Getting low call rate when converting from VDS to Sparse MatrixTable

Hi!

I’m trying to perform QC on a Hail VDS of ~40K samples, but I’m getting a very low average call rate if I convert the VDS into a sparse MatrixTable instead of a dense MatrixTable.

From what I understand, it appears that hail.vds.sample_qc does not return the call rate due to the lack of a GT field in the SVCR format. As such, I’ve tried to convert the VDS to a MatrixTable and add the GT field using hl.vds.lgt_to_gt.

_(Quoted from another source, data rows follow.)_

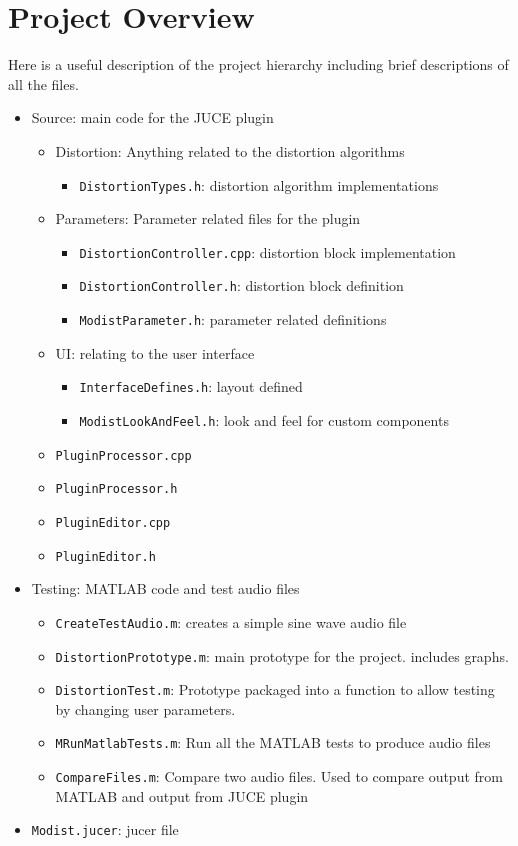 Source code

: \documentclass{article}
\begin{document}
\pagebreak

\section{Project Overview}
Here is a useful description of the project hierarchy including brief descriptions
of all the files.

\begin{itemize}
  \item Source: main code for the JUCE plugin
  \begin{itemize}
    \item Distortion: Anything related to the distortion algorithms
    \begin{itemize}
      \item \lstinline{DistortionTypes.h}: distortion algorithm implementations
    \end{itemize}
    \item Parameters: Parameter related files for the plugin
    \begin{itemize}
      \item \lstinline{DistortionController.cpp}: distortion block implementation
      \item \lstinline{DistortionController.h}: distortion block definition
      \item \lstinline{ModistParameter.h}: parameter related definitions
    \end{itemize}
    \item UI: relating to the user interface
    \begin{itemize}
      \item \lstinline{InterfaceDefines.h}: layout defined
      \item \lstinline{ModistLookAndFeel.h}: look and feel for custom components
    \end{itemize}
    \item \lstinline{PluginProcessor.cpp}
    \item \lstinline{PluginProcessor.h}
    \item \lstinline{PluginEditor.cpp}
    \item \lstinline{PluginEditor.h}
  \end{itemize}
  \item Testing: MATLAB code and test audio files
  \begin{itemize}
    \item \lstinline{CreateTestAudio.m}: creates a simple sine wave audio file
    \item \lstinline{DistortionPrototype.m}: main prototype for the project. includes graphs.
    \item \lstinline{DistortionTest.m}: Prototype packaged into a function to allow testing by changing user parameters.
    \item \lstinline{MRunMatlabTests.m}: Run all the MATLAB tests to produce audio files
    \item \lstinline{CompareFiles.m}: Compare two audio files. Used to compare output from MATLAB and output from JUCE plugin
  \end{itemize}
  \item \lstinline{Modist.jucer}: jucer file
\end{itemize}
\end{document}
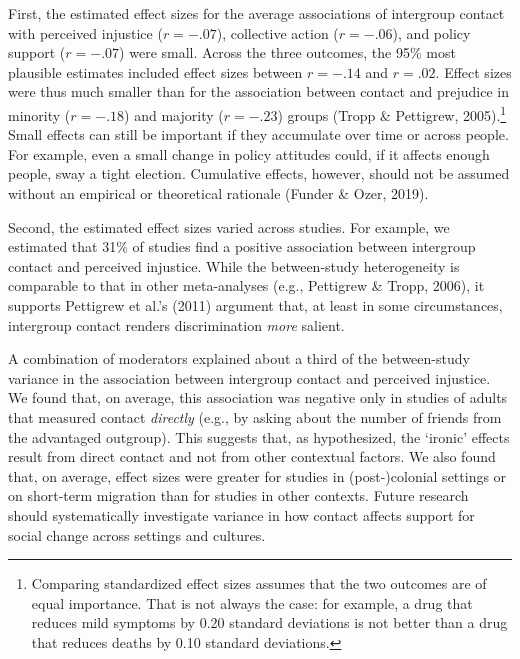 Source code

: \documentclass[12pt, letterpaper]{article}
\begin{document}
First, the estimated effect sizes for the average associations of
intergroup contact with perceived injustice (\(r = -.07\)), collective
action (\(r = -.06\)), and policy support (\(r = -.07\)) were small.
Across the three outcomes, the 95\% most plausible estimates included
effect sizes between \(r = -.14\) and \(r = .02\). Effect sizes were
thus much smaller than for the association between contact and prejudice
in minority (\(r = -.18\)) and majority (\(r = -.23\)) groups (Tropp \&
Pettigrew, 2005).\footnote{Comparing standardized effect sizes assumes
  that the two outcomes are of equal importance. That is not always the
  case: for example, a drug that reduces mild symptoms by 0.20 standard
  deviations is not better than a drug that reduces deaths by 0.10
  standard deviations.} Small effects can still be important if they
accumulate over time or across people. For example, even a small change
in policy attitudes could, if it affects enough people, sway a tight
election. Cumulative effects, however, should not be assumed without an
empirical or theoretical rationale (Funder \& Ozer, 2019).

Second, the estimated effect sizes varied across studies. For example,
we estimated that 31\% of studies find a positive association between
intergroup contact and perceived injustice. While the between-study
heterogeneity is comparable to that in other meta-analyses (e.g.,
Pettigrew \& Tropp, 2006), it supports Pettigrew et al.'s (2011)
argument that, at least in some circumstances, intergroup contact
renders discrimination \emph{more} salient.

A combination of moderators explained about a third of the between-study
variance in the association between intergroup contact and perceived
injustice. We found that, on average, this association was negative only
in studies of adults that measured contact \emph{directly} (e.g., by
asking about the number of friends from the advantaged outgroup). This
suggests that, as hypothesized, the `ironic' effects result from direct
contact and not from other contextual factors. We also found that, on
average, effect sizes were greater for studies in (post-)colonial
settings or on short-term migration than for studies in other contexts.
Future research should systematically investigate variance in how
contact affects support for social change across settings and cultures.
\end{document}
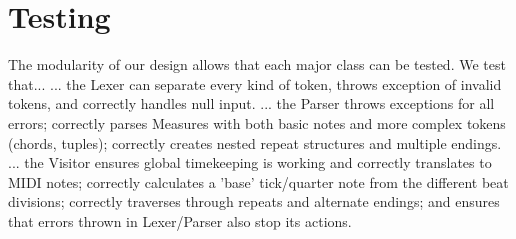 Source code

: \documentclass{amsart}
\begin{document}
\section{ Testing }
The modularity of our design allows that each major class can be tested.  We test that...
... the Lexer can separate every kind of token, throws exception of invalid tokens, and correctly handles null input.
... the Parser throws exceptions for all errors; correctly parses Measures with both basic notes and more complex tokens (chords, tuples); correctly creates nested repeat structures and multiple endings.  
... the Visitor ensures global timekeeping is working and correctly translates to MIDI notes; correctly calculates a 'base' tick/quarter note from the different beat divisions; correctly traverses through repeats and alternate endings; and ensures that errors thrown in Lexer/Parser also stop its actions.   
\end{document}

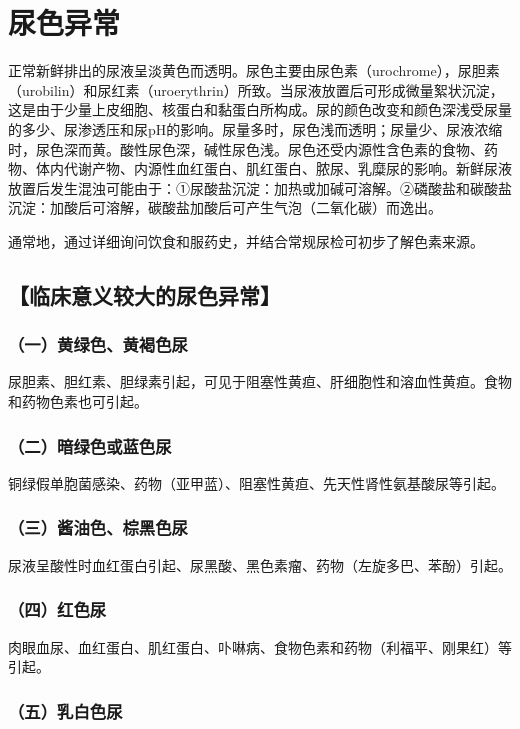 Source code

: \chapter{尿色异常}

正常新鲜排出的尿液呈淡黄色而透明。尿色主要由尿色素（urochrome），尿胆素（urobilin）和尿红素（uroerythrin）所致。当尿液放置后可形成微量絮状沉淀，这是由于少量上皮细胞、核蛋白和黏蛋白所构成。尿的颜色改变和颜色深浅受尿量的多少、尿渗透压和尿pH的影响。尿量多时，尿色浅而透明；尿量少、尿液浓缩时，尿色深而黄。酸性尿色深，碱性尿色浅。尿色还受内源性含色素的食物、药物、体内代谢产物、内源性血红蛋白、肌红蛋白、脓尿、乳糜尿的影响。新鲜尿液放置后发生混浊可能由于：①尿酸盐沉淀：加热或加碱可溶解。②磷酸盐和碳酸盐沉淀：加酸后可溶解，碳酸盐加酸后可产生气泡（二氧化碳）而逸出。

通常地，通过详细询问饮食和服药史，并结合常规尿检可初步了解色素来源。

\section{【临床意义较大的尿色异常】}

\subsection{（一）黄绿色、黄褐色尿}

尿胆素、胆红素、胆绿素引起，可见于阻塞性黄疸、肝细胞性和溶血性黄疸。食物和药物色素也可引起。

\subsection{（二）暗绿色或蓝色尿}

铜绿假单胞菌感染、药物（亚甲蓝）、阻塞性黄疸、先天性肾性氨基酸尿等引起。

\subsection{（三）酱油色、棕黑色尿}

尿液呈酸性时血红蛋白引起、尿黑酸、黑色素瘤、药物（左旋多巴、苯酚）引起。

\subsection{（四）红色尿}

肉眼血尿、血红蛋白、肌红蛋白、卟啉病、食物色素和药物（利福平、刚果红）等引起。

\subsection{（五）乳白色尿}

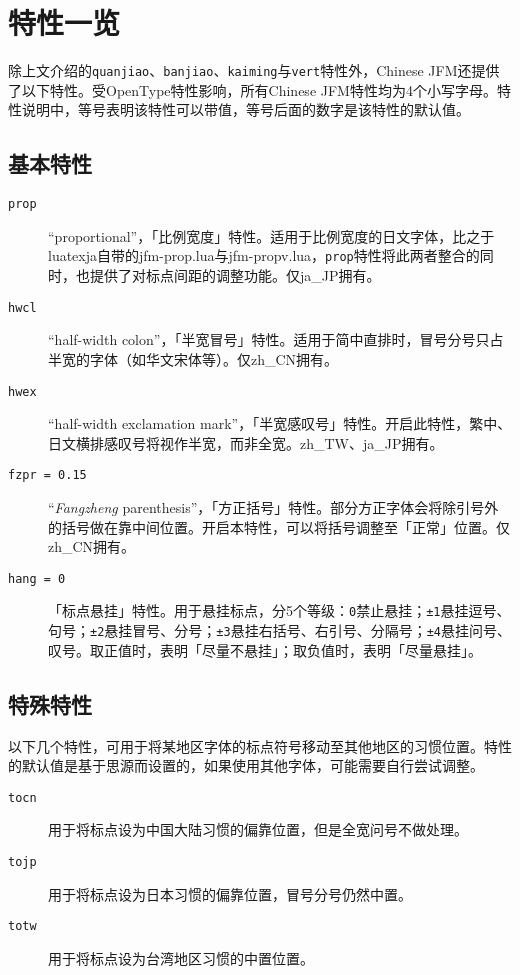 \documentclass[a4paper , zihao=-4 , fontset=adobe , punct=zh_CN/kaiming]{ctexart}
\begin{document}
\section{特性一览}
除上文介绍的\+\verb|quanjiao|、\verb|banjiao|、\verb|kaiming|与\+\verb|vert|特性外，\textsf{Chinese JFM}还提供了以下特性。受OpenType特性影响，所有\textsf{Chinese JFM}特性均为4个小写字母。特性说明中，等号表明该特性可以带值，等号后面的数字是该特性的默认值。

\subsection{基本特性}
\begin{description}
    \item[\texttt{prop}] ``proportional''，「比例宽度」特性。适用于比例宽度的日文字体，比之于\textsf{lua\-texja}自带的\textsf{jfm-prop.lua}与\textsf{jfm-propv.lua}，\verb|prop|特性将此两者整合的同时，也提供了对标点间距的调整功能。仅\textsf{ja\_JP}拥有。
    \item[\texttt{hwcl}] ``half-width colon''，「半宽冒号」特性。适用于简中直排时，冒号分号只占半宽的字体（如华文宋体等）。仅\textsf{zh\_CN}拥有。
    \item[\texttt{hwex}] ``half-width exclamation mark''，「半宽感叹号」特性。开启此特性，繁中、日文横排感叹号将视作半宽，而非全宽。\textsf{zh\_TW}、\textsf{ja\_JP}拥有。
    \item[\texttt{fzpr = 0.15}] ``\textit{Fangzheng} parenthesis''，「方正括号」特性。部分方正字体会将除引号外的括号做在靠中间位置。开启本特性，可以将括号调整至「正常」位置。仅\textsf{zh\_CN}拥有。
    \item[\texttt{hang = 0}] 「标点悬挂」特性。用于悬挂标点，分5个等级：\verb|0|禁止悬挂；\verb|±1|悬挂逗号、句号；\verb|±2|悬挂冒号、分号；\verb|±3|悬挂右括号、右引号、分隔号；\verb|±4|悬挂问号、叹号。取正值时，表明「尽量不悬挂」；取负值时，表明「尽量悬挂」。
\end{description}

\subsection{特殊特性}
以下几个特性，可用于将某地区字体的标点符号移动至其他地区的习惯位置。特性的默认值是基于思源而设置的，如果使用其他字体，可能需要自行尝试调整。
\begin{description}
    \item[\texttt{tocn}] 用于将标点设为中国大陆习惯的偏靠位置，但是全宽问号不做处理。
    \item[\texttt{tojp}] 用于将标点设为日本习惯的偏靠位置，冒号分号仍然中置。
    \item[\texttt{totw}] 用于将标点设为台湾地区习惯的中置位置。
\end{description}
\end{document}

Below is a snippet of what I’ve tested.

vds = hl.vds.read_vds('/path/to/vds')
mt = hl.vds.to_merged_sparse_mt(vds)
mt = mt.annotate_entries(GT = hl.vds.lgt_to_gt(mt.LGT, mt.LA))
mt = hl.sample_qc(mt)
call_rate_stats = mt.aggregate_cols(hl.agg.stats(mt.sample_qc.call_rate))
print(call_rate_stats)

But the call rate stats returns:

Struct(mean=0.02902165238671222, stdev=0.012164182297370613, min=0.0073442539129184746, max=0.09326385727999727, n=42105, sum=1221.956673742518)

Conversely, if I replace line 2 with hl.vds.to_dense_mt(vds), then the call rate stats look more reasonable:

Struct(mean=0.9465120866668351, stdev=0.009011747423607979, min=0.9220336485184929, max=0.9535544189899148, n=42105, sum=39852.89140910709)

Is there a way to get around this issue? Ideally, I’d like to use the sparse MatrixTable for QC so that I can convert it back to a VDS for further analysis.

Hi,
Sorry your first post was marked as spam by the automoderator! I started writing a reply there and only realized when you posted this again.

The short answer is that you should basically never use to_merged_sparse_mt. This exists for compatibility with an older representation for reference-blocked data, which has many pitfalls like the fact that you can easily use methods expecting a different representation (like hl.sample_qc) and get garbage results back.

If you want to use hl.sample_qc, you can use hl.vds.to_dense_mt to convert it to a dense matrixtable to compute call rate. It’s not possible to compute call rate in the definition used by hl.sample_qc without densifying, but Hail users with large datasets at Broad are starting to use different quality metrics – those included in hl.vds.sample_qc, which may be more meaningful/interpretable – instead.